Records from a data source
- Opening Delimiter -

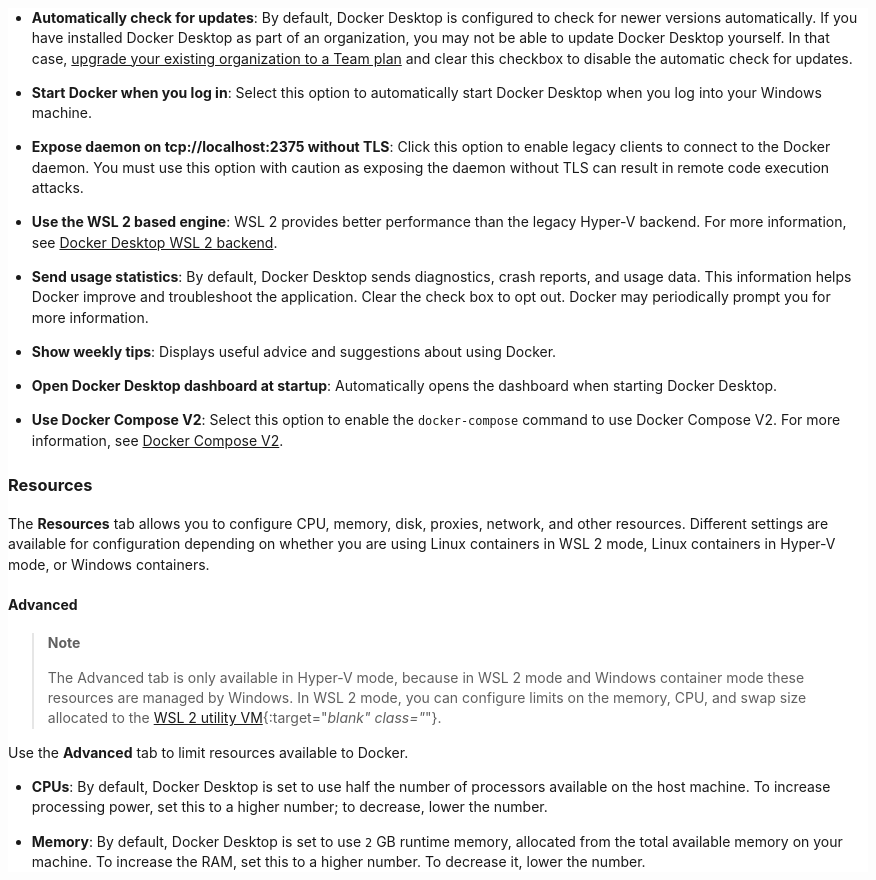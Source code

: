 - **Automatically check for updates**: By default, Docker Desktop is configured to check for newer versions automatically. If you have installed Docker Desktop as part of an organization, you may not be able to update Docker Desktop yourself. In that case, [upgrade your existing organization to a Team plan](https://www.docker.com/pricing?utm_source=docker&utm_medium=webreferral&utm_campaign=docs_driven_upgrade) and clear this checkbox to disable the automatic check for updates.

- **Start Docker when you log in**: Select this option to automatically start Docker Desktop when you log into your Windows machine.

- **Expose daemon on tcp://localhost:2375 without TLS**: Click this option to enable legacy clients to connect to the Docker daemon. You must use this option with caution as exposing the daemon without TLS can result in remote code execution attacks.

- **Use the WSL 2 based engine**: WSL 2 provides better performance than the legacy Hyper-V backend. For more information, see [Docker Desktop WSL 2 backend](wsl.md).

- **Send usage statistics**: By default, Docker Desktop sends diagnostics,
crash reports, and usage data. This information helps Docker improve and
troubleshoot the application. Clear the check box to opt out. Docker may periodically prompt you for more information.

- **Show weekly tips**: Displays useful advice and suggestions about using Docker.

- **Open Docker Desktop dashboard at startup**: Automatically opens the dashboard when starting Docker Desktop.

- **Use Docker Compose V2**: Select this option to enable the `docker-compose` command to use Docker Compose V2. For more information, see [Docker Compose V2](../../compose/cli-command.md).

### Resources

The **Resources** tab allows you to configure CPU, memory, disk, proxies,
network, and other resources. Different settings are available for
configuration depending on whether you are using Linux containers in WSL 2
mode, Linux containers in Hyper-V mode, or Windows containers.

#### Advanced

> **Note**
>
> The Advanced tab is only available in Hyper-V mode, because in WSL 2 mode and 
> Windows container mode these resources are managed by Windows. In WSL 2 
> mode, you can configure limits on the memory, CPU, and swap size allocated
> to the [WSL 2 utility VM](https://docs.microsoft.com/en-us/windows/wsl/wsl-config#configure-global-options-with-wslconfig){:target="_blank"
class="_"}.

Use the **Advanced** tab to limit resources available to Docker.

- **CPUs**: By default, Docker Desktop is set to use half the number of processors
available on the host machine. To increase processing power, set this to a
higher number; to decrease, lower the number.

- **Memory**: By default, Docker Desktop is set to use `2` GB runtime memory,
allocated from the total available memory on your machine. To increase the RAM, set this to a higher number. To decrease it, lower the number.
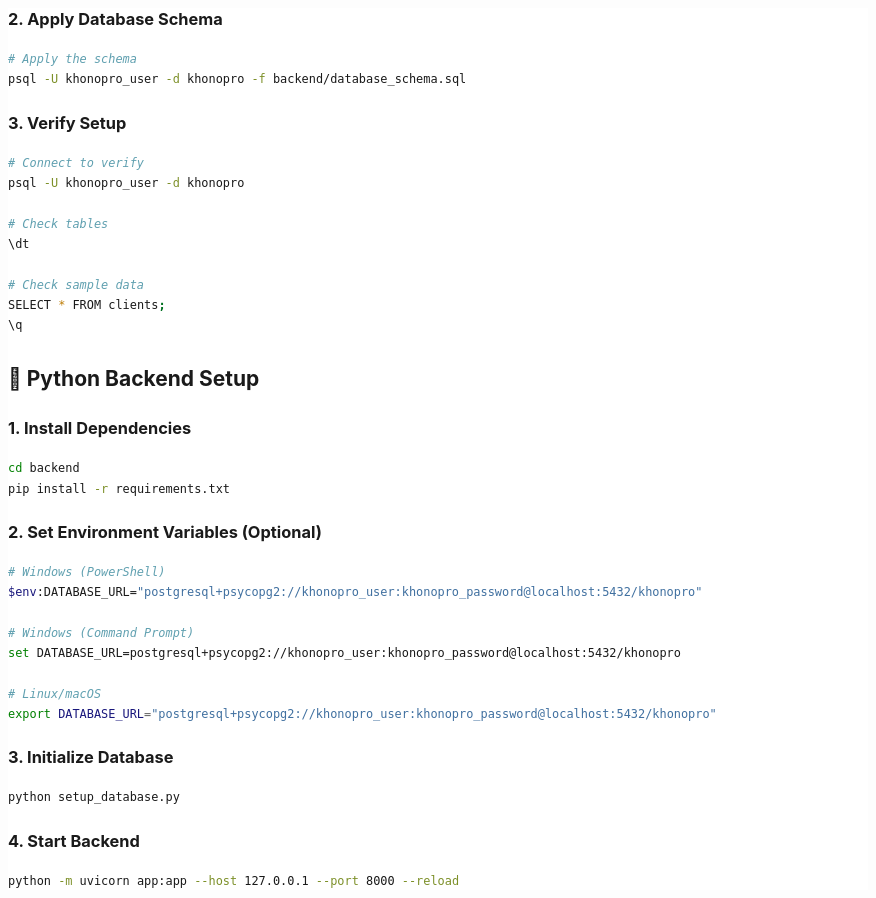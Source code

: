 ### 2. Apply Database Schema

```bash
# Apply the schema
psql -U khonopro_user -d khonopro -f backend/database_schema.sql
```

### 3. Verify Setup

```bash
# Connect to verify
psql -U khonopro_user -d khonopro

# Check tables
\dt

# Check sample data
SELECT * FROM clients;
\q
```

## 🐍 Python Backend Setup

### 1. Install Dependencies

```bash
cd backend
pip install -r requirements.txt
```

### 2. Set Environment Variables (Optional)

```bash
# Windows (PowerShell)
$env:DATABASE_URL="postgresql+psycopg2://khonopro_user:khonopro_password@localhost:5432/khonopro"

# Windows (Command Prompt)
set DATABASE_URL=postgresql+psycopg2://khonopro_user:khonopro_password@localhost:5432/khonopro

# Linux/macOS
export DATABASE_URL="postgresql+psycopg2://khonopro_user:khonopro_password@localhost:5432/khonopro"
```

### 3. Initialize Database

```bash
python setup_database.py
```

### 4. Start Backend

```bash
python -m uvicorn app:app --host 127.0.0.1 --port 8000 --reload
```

- Closing Delimiter -

### Your instructions
Tally the lines above that contain the string "mode". Respond with the total alone.

### Task output
4